Stabilization of alpha-synuclein protein with aging and familial parkinson's disease-linked A53T mutation.

作者信息

Li Wenxue, Lesuisse Christian, Xu Yanqun, Troncoso Juan C, Price Donald L, Lee Michael K

机构信息

Department of Pathology, Johns Hopkins University School of Medicine, Baltimore, Maryland 21205-2196, USA.

出版信息

J Neurosci. 2004 Aug 18;24(33):7400-9. doi: 10.1523/JNEUROSCI.1370-04.2004.

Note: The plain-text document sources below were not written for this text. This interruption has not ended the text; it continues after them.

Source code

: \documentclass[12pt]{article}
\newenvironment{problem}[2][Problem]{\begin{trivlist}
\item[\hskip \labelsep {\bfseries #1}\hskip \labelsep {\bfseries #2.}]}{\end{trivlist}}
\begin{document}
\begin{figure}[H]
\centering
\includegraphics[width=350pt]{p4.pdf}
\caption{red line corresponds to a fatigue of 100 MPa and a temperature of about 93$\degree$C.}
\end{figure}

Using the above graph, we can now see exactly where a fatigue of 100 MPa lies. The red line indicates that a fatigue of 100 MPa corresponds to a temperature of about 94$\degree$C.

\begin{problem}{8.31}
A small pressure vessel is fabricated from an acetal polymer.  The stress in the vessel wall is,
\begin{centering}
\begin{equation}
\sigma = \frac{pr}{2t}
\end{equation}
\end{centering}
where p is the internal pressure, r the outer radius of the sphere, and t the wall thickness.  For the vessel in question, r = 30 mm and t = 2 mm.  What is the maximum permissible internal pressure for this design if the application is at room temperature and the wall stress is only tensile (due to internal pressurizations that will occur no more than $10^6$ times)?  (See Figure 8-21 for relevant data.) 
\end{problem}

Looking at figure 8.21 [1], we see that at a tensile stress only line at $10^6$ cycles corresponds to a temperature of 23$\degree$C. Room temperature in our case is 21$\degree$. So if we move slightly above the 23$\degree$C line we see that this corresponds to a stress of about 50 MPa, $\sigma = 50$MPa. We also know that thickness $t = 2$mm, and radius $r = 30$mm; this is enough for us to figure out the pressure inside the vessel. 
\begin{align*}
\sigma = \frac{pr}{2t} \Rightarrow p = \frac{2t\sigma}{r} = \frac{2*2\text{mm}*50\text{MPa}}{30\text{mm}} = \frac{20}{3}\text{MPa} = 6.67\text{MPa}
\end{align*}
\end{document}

DOI:10.1523/JNEUROSCI.1370-04.2004
PMID:15317865
原文链接:https://pmc.ncbi.nlm.nih.gov/articles/PMC6729772/
Abstract

We examined the potential relationship between aging and alpha-synuclein (alpha-Syn) metabolism, both of which are implicated in the pathogenesis of Parkinson's disease (PD) and other alpha-synucleinopathies. During aging,alpha-Syn and beta-Syn mRNA expression in brain decreases, but the protein levels are maintained at high levels. Significantly, the alpha-Syn protein level increases with aging in human substantia nigra. Pulse-chase analyses of alpha-Syn half-lives in neurons and neuronal cell lines indicate that, in mature neurons, the expression of alpha-Syn is regulated by the post-translational stabilization of alpha-Syn protein. Moreover, A53T mutant human alpha-Syn exhibits increased stability in neuronal cell lines, leading to higher levels of the mutant protein in cells and transgenic mice. Inhibitor studies suggest that the proteasomal and lysosomal systems may not be responsible for the differential stabilization or metabolism of alpha-Syn protein in neuronal cells. Because increased stabilization of alpha-Syn protein is associated with increased protein levels and accumulation of pathogenic protein modifications, such as oxidative damage, the stabilization of alpha-Syn with aging may be a significant factor in the pathogenesis of alpha-synucleinopathies.

摘要

我们研究了衰老与α-突触核蛋白(α-Syn)代谢之间的潜在关系,这两者都与帕金森病(PD)和其他α-突触核蛋白病的发病机制有关。在衰老过程中,大脑中α-Syn和β-Syn的mRNA表达下降,但蛋白质水平维持在较高水平。值得注意的是,在人类黑质中,α-Syn蛋白水平随衰老而增加。对神经元和神经细胞系中α-Syn半衰期的脉冲追踪分析表明,在成熟神经元中,α-Syn的表达受α-Syn蛋白翻译后稳定性的调节。此外,A53T突变型人类α-Syn在神经细胞系中表现出更高的稳定性,导致细胞和转基因小鼠中突变蛋白水平升高。抑制剂研究表明,蛋白酶体和溶酶体系统可能与神经细胞中α-Syn蛋白的差异稳定性或代谢无关。由于α-Syn蛋白稳定性增加与蛋白质水平升高以及致病性蛋白质修饰(如氧化损伤)的积累有关,因此随着衰老α-Syn的稳定性增加可能是α-突触核蛋白病发病机制中的一个重要因素。